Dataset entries
··········
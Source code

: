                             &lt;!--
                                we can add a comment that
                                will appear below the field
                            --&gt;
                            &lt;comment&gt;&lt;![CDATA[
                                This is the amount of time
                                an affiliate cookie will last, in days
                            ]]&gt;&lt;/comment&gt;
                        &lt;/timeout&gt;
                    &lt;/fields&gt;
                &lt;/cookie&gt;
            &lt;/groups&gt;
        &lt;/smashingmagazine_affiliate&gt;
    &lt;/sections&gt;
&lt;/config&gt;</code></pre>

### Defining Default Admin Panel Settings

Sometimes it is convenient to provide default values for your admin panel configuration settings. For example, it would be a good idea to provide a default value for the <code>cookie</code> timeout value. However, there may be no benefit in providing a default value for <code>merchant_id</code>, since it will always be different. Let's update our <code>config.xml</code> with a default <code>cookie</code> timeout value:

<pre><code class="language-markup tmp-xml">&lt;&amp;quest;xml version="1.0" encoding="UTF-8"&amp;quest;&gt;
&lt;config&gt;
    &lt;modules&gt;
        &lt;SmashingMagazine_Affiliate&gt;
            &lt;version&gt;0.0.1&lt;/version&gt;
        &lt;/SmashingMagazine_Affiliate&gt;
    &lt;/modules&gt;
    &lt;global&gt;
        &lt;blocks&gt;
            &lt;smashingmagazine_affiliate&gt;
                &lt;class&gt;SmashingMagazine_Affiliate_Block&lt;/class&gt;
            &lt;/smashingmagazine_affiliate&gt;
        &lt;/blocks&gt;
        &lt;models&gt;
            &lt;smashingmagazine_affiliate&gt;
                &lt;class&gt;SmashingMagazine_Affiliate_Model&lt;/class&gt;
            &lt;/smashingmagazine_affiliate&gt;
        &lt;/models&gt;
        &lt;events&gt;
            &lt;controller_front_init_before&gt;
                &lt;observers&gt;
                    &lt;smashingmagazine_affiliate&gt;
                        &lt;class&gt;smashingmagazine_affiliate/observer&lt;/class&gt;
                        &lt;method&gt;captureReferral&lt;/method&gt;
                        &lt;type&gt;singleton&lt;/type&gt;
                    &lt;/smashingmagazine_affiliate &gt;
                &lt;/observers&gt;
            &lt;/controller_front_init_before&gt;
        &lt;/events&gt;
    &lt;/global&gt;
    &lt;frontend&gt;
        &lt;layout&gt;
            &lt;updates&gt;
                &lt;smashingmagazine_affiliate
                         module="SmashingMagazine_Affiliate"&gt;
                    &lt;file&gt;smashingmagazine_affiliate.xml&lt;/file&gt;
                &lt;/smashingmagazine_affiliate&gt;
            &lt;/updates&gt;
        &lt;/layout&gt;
··········
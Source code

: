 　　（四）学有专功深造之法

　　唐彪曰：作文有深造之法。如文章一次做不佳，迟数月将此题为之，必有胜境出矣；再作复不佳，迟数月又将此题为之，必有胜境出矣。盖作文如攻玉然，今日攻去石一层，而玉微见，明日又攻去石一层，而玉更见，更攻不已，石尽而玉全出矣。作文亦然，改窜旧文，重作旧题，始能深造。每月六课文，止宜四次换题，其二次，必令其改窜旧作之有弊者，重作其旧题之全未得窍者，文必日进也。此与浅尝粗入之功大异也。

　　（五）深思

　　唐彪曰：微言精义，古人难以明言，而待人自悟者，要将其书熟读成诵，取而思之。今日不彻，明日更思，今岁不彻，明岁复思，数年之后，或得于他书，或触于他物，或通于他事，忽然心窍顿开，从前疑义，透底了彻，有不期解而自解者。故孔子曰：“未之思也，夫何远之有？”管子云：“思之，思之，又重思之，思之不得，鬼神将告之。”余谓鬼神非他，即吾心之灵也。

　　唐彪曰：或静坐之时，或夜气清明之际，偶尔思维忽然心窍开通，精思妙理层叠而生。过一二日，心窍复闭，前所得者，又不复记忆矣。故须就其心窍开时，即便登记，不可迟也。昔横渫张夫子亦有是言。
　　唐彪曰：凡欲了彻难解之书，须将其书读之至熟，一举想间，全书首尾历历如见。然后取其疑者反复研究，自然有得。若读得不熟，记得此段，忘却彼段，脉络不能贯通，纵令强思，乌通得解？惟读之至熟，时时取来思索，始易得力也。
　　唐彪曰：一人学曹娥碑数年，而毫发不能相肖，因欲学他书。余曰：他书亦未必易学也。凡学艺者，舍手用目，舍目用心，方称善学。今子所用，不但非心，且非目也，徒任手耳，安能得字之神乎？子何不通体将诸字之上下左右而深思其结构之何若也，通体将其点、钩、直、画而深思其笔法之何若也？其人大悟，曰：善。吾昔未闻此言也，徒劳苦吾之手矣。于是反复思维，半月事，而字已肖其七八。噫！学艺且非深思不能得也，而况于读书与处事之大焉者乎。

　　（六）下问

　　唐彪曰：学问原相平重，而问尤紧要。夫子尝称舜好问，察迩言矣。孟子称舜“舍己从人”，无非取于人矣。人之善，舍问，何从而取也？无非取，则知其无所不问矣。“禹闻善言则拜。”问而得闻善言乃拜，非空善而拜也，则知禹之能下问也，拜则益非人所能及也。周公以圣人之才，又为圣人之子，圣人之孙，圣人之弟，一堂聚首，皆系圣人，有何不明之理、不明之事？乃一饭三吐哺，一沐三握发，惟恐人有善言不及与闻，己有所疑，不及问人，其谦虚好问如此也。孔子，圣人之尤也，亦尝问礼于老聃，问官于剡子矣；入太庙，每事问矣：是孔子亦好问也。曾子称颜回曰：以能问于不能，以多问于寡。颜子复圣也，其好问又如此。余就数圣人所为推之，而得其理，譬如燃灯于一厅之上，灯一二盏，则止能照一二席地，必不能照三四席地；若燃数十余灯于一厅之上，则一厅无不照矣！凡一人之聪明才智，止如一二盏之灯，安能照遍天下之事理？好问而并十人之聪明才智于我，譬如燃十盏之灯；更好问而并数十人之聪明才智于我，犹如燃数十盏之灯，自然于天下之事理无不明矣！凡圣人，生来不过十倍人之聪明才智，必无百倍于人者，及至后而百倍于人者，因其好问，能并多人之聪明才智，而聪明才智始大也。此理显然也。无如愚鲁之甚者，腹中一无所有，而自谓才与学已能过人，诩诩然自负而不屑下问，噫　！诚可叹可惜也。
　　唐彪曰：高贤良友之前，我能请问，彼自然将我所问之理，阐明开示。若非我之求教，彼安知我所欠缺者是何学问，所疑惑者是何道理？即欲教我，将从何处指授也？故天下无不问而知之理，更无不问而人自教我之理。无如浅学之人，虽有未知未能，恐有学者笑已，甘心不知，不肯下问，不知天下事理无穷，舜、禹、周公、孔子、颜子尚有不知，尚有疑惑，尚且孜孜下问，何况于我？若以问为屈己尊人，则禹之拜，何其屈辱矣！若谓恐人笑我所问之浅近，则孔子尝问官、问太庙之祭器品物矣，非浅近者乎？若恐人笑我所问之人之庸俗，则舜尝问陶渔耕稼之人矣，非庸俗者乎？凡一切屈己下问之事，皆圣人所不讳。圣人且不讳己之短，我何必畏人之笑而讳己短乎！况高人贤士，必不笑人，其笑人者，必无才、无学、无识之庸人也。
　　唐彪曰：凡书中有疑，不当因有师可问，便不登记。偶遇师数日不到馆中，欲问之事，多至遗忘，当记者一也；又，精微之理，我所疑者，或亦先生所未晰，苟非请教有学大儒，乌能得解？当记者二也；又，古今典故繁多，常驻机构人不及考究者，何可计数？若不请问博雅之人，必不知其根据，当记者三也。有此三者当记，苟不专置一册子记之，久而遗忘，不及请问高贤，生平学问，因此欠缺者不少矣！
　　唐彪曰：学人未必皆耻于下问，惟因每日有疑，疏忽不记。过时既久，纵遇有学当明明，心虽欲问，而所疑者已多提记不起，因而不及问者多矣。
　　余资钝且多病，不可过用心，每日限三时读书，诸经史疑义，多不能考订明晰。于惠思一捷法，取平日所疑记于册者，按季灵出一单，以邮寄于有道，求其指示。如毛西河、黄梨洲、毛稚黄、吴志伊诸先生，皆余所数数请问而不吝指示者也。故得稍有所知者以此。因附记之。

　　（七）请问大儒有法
··········
◆ **Work instruction**
Check the entries above for the word "version" and copy every line where it turns up.

◆ **Response**
<pre><code class="language-markup tmp-xml">&lt;&amp;quest;xml version="1.0" encoding="UTF-8"&amp;quest;&gt;
            &lt;version&gt;0.0.1&lt;/version&gt;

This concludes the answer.